I do strongly believe that there’s one thing that will generally work better than average in healthy environments: testing for collaboration & communication skills. I don’t think that’s a surprising revelation to anyone who’s been building teams for a while, the reason why I think it’s infrequent that interview processes take that heavily into account is because it takes a lot of time and energy to find out if someone’s good at collaborating.

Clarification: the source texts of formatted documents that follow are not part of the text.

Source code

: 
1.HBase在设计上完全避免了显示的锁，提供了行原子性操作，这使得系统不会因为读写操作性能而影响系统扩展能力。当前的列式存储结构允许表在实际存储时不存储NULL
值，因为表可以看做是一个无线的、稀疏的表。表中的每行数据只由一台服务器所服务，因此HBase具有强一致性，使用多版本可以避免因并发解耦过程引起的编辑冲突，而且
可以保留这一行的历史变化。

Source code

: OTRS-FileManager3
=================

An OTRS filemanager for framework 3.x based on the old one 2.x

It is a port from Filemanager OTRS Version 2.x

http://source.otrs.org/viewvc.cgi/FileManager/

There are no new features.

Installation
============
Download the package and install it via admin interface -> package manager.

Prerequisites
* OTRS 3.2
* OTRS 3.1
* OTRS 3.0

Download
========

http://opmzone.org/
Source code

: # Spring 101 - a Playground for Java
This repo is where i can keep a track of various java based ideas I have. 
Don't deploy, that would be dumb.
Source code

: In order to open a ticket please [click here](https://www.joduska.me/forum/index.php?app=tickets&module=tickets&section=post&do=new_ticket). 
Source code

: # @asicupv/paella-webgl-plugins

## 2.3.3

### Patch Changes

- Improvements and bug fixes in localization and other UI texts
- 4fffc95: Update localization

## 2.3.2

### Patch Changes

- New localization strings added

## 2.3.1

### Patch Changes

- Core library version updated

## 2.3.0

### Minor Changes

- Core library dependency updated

It did take me a long time to realize just how easy it is to test for technical skills vs. skills like collaborating with others, and how technical skills can be improved quicker than a person’s understanding on how to work well with others. I think you can probably get most of what you need to know from a person’s technical experience in 30 minutes, but everything else just requires way more time to figure out. And the hard truth is, a person who’s able to work well within a team but lacks technical expertise has a much better chance of thriving over time than someone’s who’s brilliant but unable to build things with others.

What we tried

Once we agreed internally on that premise we did a multi-month experiment and changed the way we hired in a pretty drastic way, in an attempt to emphasize collaboration skills over everything else. We mapped out a week-long process:

  • Introduced a dozen questions into the application process and made submitting a CV optional. We didn’t look at CVs or names at all during the pre-selection process.
  • Because we were asking people to spend a lot of time on our process, we committed to paying people $500 if they went through the process regardless of whether they were offered a role or not. We wanted people to feel like we valued their time.
  • A brief introduction to vet basic things like English fluency and a very shallow sanity check that the information they submitted somewhat reflected their experience.
  • A project to work on together that resembles the type of work that’s done in our day-to-day. We expected the project to take a couple of days with about 6-12 hours to complete and require interaction over Github, Slack and email to ask questions and for a developer on our side to have to collaborate with a few snippets of code to make the whole thing work. The goal here was to see how someone works asynchronously at their own pace while still being able to communicate about what they’re doing and why.
  • If the first project showed good collaboration and a validation of their technical skills we moved on to a second, shorter and easier project that we’d try and do more or less in real-time. We’d build something small on top of the previous project and schedule a time range to work together on it. This could be over Slack, on a call, pairing, or a mix, whatever the candidate is comfortable with. The goal isn’t to see how someone works under stress, an interview process is a terrible place to test for that, but rather to validate they’re not farming out the test to someone else and to see the person collaborate in a more real-time environment.
  • Last step is meeting the team they’d be working with, give them an opportunity to see if the group of people they’d spend most of their time with is what they’re looking for. This usually goes both ways, but by the time someone’s spent that amount of time with us we’re fairly certain they’ll fit in well in a team.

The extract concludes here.